Yes, that Bruce Lee. The future martial arts star moved in 1959 from San Francisco to Seattle and, through a family friend, not only got a job at Ruby Chow’s restaurant but lived in a space above the establishment as well.
The Beatrice Inn’s Angie Mar is one of 12 chefs highlighted in Food & Wine magazine’s latest annual selection of “Best New Chefs.” From a media point of view, there’s another interesting bit of early history involving Lee’s time in Seattle. Per a reminiscence by high school friend and classmate James Demile:
Many times I went to meet Bruce so that we could work out only to be told that Bruce would not be allowed to leave until he had cleaned all the floors at Ruby Chow’s Restaurant. (Ruby Chow was Bruce’s American sponsor; Bruce lived upstairs over her restaurant and was required to sweep the floors every day.) Bruce also worked at the local newspaper, The Seattle Times, every Saturday night stuffing the comic section into the Sunday paper. …

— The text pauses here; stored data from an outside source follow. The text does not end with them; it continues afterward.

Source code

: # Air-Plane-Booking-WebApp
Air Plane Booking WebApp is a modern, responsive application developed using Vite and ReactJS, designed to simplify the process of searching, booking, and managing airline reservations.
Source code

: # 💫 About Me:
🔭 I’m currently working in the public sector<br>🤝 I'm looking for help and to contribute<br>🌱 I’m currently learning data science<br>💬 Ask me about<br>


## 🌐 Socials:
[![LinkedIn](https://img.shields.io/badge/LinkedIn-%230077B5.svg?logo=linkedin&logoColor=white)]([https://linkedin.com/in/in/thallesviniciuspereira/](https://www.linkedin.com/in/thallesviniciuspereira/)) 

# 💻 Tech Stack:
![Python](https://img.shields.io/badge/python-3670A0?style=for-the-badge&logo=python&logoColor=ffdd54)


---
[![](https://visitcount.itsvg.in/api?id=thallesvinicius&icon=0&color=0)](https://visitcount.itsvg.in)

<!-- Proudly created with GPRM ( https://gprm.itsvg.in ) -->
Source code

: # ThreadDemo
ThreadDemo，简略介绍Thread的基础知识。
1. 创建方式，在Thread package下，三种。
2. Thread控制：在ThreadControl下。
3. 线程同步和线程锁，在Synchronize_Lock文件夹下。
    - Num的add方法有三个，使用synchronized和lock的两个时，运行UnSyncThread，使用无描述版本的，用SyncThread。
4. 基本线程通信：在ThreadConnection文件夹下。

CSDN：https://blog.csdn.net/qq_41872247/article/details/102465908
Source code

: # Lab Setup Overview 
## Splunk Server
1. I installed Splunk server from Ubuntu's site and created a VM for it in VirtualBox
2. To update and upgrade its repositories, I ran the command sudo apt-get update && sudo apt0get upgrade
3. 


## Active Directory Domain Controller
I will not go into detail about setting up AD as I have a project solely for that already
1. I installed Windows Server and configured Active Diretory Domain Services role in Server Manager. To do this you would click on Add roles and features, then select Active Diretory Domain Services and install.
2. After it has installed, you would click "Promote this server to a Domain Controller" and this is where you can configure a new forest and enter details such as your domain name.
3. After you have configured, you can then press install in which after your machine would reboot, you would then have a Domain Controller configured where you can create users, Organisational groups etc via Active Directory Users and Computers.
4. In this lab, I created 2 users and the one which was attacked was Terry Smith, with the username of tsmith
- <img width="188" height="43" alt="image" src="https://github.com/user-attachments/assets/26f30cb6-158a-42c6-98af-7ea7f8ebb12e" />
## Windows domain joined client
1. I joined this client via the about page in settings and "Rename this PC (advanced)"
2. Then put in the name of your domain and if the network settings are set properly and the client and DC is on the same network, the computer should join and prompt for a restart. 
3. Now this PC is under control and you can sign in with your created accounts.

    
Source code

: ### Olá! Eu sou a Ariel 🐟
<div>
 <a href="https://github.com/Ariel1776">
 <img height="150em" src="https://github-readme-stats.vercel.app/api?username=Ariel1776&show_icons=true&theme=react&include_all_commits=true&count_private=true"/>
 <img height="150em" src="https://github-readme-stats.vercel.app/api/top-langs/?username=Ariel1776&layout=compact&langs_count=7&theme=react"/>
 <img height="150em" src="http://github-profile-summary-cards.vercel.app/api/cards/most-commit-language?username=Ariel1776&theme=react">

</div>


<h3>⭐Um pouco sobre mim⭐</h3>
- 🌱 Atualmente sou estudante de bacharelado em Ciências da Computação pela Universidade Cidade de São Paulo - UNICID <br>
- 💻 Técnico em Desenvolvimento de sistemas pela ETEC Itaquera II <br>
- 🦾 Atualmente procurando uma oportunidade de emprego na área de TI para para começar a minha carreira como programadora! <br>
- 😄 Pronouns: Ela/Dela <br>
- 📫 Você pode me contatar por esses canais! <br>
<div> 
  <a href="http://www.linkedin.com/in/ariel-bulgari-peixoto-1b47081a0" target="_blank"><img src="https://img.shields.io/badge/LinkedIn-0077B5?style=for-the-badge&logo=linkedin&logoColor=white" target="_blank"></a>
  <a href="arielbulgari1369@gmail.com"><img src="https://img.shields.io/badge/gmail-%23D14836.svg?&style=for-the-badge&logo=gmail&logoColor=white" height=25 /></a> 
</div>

We used to practice wherever was available at the time–basements, parking lots and in each others’ homes. It was during these dynamic sessions that Bruce developed his famous one and three inch floating punch, whereby he could generate sufficient power from a short distance to lift someone 200 pounds off his feet and knock him into a chair a short distance away.
Right below Mar in the Food & Wine scroll is Jay Blackinton, who earned his early stripes as a chef in Seattle by dumpster diving for ingredients and supporting himself as a bike messenger. Ruby Chow’s, by the way, was the first Chinese restaurant opened in Seattle outside of the Chinatown area. Lee’s time there was rough. From the book Bruce Lee: Fighting Spirit:
Lee was not exactly a natural at taking orders and there were daily complaints from customers about his attitude. His treatment of the other waiters and kitchen staff was not much better, and his relationship with Chow was one of open hostility. …
“I took care of him for four years,” said Chow. “I raised five children and I treated him like a second son. He was just not the sort of person you want your children to grow up like—he was wild and undisciplined, he had no respect.”